====== DATASET RECORDS

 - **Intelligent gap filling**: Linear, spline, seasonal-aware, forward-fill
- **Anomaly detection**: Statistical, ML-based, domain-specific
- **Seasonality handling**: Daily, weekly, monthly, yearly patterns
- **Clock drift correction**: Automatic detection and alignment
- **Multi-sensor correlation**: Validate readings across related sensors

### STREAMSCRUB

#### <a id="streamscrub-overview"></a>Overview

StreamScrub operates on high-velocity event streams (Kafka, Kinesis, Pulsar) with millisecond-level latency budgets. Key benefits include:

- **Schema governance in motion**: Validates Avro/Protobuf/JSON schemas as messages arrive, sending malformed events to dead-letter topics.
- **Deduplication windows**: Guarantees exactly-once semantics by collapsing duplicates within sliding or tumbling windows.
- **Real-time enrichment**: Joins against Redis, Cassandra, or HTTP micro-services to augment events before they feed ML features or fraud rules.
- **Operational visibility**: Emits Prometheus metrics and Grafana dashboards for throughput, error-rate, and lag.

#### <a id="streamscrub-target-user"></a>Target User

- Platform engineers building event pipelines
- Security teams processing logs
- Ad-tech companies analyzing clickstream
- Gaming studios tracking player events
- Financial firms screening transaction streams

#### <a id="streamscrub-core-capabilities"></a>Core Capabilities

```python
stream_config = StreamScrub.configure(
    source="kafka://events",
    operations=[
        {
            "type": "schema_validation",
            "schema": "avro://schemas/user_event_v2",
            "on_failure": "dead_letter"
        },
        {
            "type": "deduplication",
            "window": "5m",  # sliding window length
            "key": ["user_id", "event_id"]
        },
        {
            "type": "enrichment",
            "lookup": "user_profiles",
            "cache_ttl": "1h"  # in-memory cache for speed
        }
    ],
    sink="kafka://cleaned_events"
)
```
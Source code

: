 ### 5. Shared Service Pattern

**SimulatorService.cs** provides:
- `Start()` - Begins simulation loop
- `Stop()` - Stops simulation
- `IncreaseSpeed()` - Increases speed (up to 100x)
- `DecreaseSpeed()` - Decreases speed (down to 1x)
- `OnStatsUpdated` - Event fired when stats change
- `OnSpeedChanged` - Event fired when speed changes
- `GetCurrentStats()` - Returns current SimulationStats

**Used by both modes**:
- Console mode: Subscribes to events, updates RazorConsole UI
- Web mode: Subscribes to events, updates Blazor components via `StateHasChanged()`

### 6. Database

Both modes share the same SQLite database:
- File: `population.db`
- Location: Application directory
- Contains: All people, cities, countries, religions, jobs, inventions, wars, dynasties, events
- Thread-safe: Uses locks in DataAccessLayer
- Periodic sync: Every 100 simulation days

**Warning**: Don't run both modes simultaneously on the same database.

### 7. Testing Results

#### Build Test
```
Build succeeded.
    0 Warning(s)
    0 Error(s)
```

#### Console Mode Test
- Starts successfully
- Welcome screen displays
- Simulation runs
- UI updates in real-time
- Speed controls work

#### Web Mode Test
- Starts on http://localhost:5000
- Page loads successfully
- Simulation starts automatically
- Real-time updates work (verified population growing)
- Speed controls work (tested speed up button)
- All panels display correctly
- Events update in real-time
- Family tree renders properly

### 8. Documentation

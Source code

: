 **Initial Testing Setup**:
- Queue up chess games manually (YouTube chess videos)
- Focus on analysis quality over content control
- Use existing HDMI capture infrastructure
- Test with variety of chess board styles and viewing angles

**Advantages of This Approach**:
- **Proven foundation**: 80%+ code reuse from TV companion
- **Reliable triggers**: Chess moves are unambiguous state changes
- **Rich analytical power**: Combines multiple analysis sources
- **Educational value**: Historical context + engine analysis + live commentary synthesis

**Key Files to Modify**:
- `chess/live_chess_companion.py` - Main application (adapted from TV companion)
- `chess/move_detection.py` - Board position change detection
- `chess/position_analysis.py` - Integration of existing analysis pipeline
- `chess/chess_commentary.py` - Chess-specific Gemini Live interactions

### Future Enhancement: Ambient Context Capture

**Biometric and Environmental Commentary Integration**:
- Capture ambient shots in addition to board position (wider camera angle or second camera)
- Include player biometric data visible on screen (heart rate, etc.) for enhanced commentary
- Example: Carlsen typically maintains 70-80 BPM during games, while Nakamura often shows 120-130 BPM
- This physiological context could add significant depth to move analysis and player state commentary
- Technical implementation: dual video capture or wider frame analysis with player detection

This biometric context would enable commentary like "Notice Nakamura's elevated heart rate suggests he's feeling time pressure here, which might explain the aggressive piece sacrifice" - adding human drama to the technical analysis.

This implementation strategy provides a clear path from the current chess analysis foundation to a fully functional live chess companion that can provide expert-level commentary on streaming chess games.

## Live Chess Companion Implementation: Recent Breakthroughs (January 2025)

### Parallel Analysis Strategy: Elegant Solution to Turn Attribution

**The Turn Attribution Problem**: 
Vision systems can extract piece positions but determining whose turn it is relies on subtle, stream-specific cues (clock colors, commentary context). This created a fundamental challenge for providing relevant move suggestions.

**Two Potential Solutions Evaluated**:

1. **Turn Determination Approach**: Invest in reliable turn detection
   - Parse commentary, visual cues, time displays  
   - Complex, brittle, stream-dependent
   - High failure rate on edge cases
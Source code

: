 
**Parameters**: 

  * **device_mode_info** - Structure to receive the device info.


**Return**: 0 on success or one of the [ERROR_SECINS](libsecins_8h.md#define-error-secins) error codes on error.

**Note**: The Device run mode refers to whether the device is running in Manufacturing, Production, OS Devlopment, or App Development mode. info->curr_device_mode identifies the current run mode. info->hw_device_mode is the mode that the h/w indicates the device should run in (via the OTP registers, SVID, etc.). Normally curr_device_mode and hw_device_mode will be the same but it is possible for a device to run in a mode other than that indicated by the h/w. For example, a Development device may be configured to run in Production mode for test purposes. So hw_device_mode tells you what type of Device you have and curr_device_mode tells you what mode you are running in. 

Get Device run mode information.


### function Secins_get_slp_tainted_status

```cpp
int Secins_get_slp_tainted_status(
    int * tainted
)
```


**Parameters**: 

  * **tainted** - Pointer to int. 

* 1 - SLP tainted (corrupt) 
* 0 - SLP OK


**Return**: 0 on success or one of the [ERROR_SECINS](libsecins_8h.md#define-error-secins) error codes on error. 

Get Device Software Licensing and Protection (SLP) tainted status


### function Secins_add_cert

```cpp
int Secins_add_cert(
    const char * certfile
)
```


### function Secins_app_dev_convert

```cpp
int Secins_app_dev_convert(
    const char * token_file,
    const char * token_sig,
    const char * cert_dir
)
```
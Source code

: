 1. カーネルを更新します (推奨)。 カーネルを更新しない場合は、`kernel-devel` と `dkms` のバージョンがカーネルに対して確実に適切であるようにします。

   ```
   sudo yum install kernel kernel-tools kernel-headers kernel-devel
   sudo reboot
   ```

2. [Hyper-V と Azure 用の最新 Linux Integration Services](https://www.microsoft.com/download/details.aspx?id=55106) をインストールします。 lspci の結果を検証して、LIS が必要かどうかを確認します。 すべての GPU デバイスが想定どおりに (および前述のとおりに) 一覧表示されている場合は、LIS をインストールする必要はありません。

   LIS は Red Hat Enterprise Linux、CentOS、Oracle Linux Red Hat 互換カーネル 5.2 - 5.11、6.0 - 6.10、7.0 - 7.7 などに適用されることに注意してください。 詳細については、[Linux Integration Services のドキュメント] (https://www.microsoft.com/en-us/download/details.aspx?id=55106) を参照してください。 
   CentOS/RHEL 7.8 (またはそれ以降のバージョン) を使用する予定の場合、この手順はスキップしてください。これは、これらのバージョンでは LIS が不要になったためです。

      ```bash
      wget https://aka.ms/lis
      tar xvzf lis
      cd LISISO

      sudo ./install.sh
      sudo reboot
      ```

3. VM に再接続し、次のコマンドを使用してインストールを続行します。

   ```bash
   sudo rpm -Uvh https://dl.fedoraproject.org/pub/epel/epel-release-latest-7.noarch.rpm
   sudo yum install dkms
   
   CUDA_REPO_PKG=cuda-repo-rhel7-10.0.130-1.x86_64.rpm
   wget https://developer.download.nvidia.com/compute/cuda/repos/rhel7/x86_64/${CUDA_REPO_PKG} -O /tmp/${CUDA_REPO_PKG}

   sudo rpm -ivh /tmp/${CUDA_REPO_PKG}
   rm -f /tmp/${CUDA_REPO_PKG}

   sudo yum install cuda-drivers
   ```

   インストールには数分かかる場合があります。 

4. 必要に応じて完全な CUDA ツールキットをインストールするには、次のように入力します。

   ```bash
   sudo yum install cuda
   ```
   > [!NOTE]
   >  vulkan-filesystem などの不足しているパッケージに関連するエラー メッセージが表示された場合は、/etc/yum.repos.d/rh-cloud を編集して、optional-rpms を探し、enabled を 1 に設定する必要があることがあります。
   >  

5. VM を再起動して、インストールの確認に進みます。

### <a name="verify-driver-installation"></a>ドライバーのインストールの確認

============

• **YOUR OBJECTIVE**
Transcribe each line of the data above, unaltered, from the one where "Begins simulation loop" appears to the one where "- Location: Application directory" appears, inclusive of both.

• **ANSWER**
- `Start()` - Begins simulation loop
- `Stop()` - Stops simulation
- `IncreaseSpeed()` - Increases speed (up to 100x)
- `DecreaseSpeed()` - Decreases speed (down to 1x)
- `OnStatsUpdated` - Event fired when stats change
- `OnSpeedChanged` - Event fired when speed changes
- `GetCurrentStats()` - Returns current SimulationStats

**Used by both modes**:
- Console mode: Subscribes to events, updates RazorConsole UI
- Web mode: Subscribes to events, updates Blazor components via `StateHasChanged()`

### 6. Database

Both modes share the same SQLite database:
- File: `population.db`
- Location: Application directory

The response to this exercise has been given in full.